Cela étant, vous ne vous baladez pas tout nu. Dans la plus pure tradition de DOOM, on débute avec un fusil à pompe et on récupère progressivement des armes jusqu’au fameux BFG 9000, toujours aussi cruel. On retrouve ainsi un fusil d’assaut, une gatling, un fusil à plasma, un lance-roquette, une arbalète et bien sûr un juxtaposé à canon scié, la vraie arme des durs à cuire. En chargeant la jauge de sang à force de mises à mort, on peut envoyer un coup de poing dévastateur et à certain point du jeu, on trouve une arme blanche peu souvent utilisable mais terriblement efficace. Enfin, on dispose de deux types de grenades : à fragmentation ou qui gèlent les ennemis. Chacune des armes à feu, à l’exception du canon scié et du BFG, disposent de deux modes alternatifs. On passe d’un à l’autre d’une simple pression de la croix haute et ainsi, on peut par exemple projeter une grenade avec le fusil à pompe ou alors privilégier les cartouches trois par trois dans la face des démons. On vous laisse donc imaginer ce que donne un arsenal de la sorte, face à des hordes de dix ou quinze ennemis, dans un FPS survitaminé où pullulent les plateformes qui vous propulsent en l’air, les barres auxquelles s’accrocher pour s’évader avec style ; où trainent toujours quelques barils explosifs.
Oui, DOOM Eternal est une expérience purement jouissive. Il faut un petit temps d’adaptation, mais une fois qu’on est dedans, c’est que du bonheur. On ne va pas nier la difficulté plus relevée que dans la moyenne des FPS (même en normal, c’est tendu) et quelques combats particulièrement casse-bonbons. Oui, une manette n’est pas passée loin de la mort lors de la rencontre avec un certain ennemi, ou lors de l’affrontement de l’avant-dernier boss. Le dernier est de son côté plus facile à manœuvrer mais n’en demeure pas moins plaisant à occire. Mais dans l’ensemble, c’est avec grand plaisir que l’on a traversé l’expérience DOOM Eternal. Pour toutes les qualités évoquées précédemment, mais aussi pour celles que l’on attendait moins. La plateforme occupe une part importante dans l’aventure. Vous serez ainsi contraint d’utiliser la vitesse du Slayer et sa capacité de Dash pour autre chose que du combat. Pas forcément facile à appréhender au départ, la plateforme se révèle finalement être comme le combat : une fois que l’on a pris le coup, ça va tout seul. On a alors tout loisir d’explorer les niveaux qui regorgent de zones secrètes, d’objets de collection à débloquer mais aussi d’éléments permettant de jouer des combats optionnels particulièrement retords. A vous de voir si vous tentez le défi, mais la récompense peut valoir le coup de l’effort. Cela dit, même sans franchir les « portes du Slayer » explorer est un plaisir autant qu’une activité importante pour gonfler les capacités de notre personnage. Rien n’est jamais inutile et surtout, rien n’est jamais pénible ou punitif. Les sauts dans le vide nous ramènent simplement quelques pas en arrière avec certes un peu de vie en moins, mais sans aucune frustration. Parce que ça finit par passer et qu’en plus, tout est pensé pour ne jamais vous obliger à un aller-retour. La marche se passe vers l’avant, toujours.

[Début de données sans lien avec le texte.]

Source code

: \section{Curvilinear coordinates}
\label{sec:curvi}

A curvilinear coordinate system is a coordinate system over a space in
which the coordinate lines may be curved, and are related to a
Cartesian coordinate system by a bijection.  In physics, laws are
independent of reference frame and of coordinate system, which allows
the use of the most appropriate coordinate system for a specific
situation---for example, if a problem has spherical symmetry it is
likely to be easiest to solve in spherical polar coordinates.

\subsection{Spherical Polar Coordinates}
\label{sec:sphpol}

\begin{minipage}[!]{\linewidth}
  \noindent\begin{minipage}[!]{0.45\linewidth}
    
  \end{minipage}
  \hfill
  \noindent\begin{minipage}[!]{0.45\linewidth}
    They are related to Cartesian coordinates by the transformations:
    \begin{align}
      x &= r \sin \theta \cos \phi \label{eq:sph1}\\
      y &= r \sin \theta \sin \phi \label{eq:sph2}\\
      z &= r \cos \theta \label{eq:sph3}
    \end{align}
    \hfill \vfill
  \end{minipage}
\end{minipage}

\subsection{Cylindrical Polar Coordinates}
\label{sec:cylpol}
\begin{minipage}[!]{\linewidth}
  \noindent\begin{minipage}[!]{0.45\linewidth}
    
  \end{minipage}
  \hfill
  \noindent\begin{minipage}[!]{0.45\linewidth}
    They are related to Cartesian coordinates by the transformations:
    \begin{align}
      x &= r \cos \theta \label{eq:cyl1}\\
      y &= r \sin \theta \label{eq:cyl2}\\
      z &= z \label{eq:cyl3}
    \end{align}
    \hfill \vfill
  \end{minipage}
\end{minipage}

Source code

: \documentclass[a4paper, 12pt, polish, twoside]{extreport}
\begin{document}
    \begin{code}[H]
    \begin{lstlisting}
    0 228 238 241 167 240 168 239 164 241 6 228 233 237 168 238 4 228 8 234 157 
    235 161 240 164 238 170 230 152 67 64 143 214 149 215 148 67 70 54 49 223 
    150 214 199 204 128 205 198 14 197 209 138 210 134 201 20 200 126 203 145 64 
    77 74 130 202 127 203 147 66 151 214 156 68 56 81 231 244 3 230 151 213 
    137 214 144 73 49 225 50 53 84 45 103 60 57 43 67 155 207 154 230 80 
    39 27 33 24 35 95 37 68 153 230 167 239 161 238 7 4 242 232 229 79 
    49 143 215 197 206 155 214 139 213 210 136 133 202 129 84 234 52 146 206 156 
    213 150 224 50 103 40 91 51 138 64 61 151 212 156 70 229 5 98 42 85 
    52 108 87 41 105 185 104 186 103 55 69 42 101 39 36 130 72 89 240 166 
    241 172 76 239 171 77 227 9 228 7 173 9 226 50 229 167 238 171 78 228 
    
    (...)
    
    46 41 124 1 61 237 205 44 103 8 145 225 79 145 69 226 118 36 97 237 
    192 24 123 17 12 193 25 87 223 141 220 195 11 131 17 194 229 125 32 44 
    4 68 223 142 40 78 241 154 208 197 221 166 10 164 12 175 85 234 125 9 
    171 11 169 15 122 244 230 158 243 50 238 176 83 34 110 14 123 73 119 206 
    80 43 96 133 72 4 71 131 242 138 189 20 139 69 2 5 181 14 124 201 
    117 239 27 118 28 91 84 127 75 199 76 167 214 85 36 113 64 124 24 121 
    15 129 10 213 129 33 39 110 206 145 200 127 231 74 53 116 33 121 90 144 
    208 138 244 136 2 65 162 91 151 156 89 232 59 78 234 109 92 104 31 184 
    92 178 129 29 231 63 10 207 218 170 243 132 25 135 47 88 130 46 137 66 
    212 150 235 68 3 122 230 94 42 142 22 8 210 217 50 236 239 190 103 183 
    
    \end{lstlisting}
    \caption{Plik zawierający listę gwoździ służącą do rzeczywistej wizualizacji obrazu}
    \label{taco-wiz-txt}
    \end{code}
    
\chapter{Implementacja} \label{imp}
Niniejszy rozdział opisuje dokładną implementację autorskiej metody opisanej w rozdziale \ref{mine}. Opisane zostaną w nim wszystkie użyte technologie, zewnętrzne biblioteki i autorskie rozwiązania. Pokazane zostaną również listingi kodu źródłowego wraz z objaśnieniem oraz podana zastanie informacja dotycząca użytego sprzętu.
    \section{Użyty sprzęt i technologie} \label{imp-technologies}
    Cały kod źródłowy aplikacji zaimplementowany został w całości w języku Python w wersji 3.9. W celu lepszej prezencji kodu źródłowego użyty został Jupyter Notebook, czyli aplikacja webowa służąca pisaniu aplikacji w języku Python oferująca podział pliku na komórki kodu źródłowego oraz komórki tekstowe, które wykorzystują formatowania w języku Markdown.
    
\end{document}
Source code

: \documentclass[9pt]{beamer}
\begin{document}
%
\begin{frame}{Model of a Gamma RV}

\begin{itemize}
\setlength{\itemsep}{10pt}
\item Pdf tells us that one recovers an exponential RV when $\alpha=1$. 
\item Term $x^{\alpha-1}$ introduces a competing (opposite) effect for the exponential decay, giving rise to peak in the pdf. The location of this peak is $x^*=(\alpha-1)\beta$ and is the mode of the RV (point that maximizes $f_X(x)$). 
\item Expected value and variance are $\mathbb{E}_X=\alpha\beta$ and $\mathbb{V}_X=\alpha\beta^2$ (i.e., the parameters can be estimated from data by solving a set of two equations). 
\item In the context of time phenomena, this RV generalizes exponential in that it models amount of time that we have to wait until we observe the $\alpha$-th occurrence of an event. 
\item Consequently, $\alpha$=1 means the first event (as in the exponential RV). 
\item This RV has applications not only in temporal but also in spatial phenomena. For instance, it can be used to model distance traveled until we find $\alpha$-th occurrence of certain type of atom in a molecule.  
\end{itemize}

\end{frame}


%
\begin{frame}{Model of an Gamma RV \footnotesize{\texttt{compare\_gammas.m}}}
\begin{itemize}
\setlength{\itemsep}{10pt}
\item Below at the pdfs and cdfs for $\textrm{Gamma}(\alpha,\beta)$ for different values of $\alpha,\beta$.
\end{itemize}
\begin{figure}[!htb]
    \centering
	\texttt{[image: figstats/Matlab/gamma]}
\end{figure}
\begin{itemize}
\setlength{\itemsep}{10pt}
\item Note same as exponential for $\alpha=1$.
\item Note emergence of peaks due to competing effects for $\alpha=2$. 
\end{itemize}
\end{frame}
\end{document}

Vous aurez cependant tout loisir de revenir faire un tour dans un niveau une fois celui-ci terminé, en utilisant pourquoi pas au passage un cheat code récupéré un peu plus tôt. De quoi compléter votre recherche de points d’armure, points d’armes, des runes pour améliorer certaines compétences (vitesse d’un Glory Kill, maitrise des mouvements dans l’air, effet secondaire pour une grenade, etc) ou d’éclats de cristaux pour augmenter la vie, l’armure ou le plafond de munitions transportables. A l’image du reste, DOOM Eternal a mis le paquet sur l’arbre d’évolution du personnage. Les points d’armure n’ont pas à faire avec la résistance du personnage, mais vont plutôt améliorer les informations de la map, l’effet des grenades, la vitesse d’accroche aux parois lors des passages de plateforme… En bref, une vingtaine de capacités qui ne sont pas indispensables mais qui facilitent la vie et nous incitent à aller chercher ces points d’armure. Il en va de même pour les points d’armes qui sont nécessaires au déblocage et à l’amélioration des modes alternatifs des armes. Il y a tant à faire, tant à voir pour un FPS solo et tout cela proposé avec tant de maitrise -sans jamais jouer sur le rythme effréné- force à une certaine admiration.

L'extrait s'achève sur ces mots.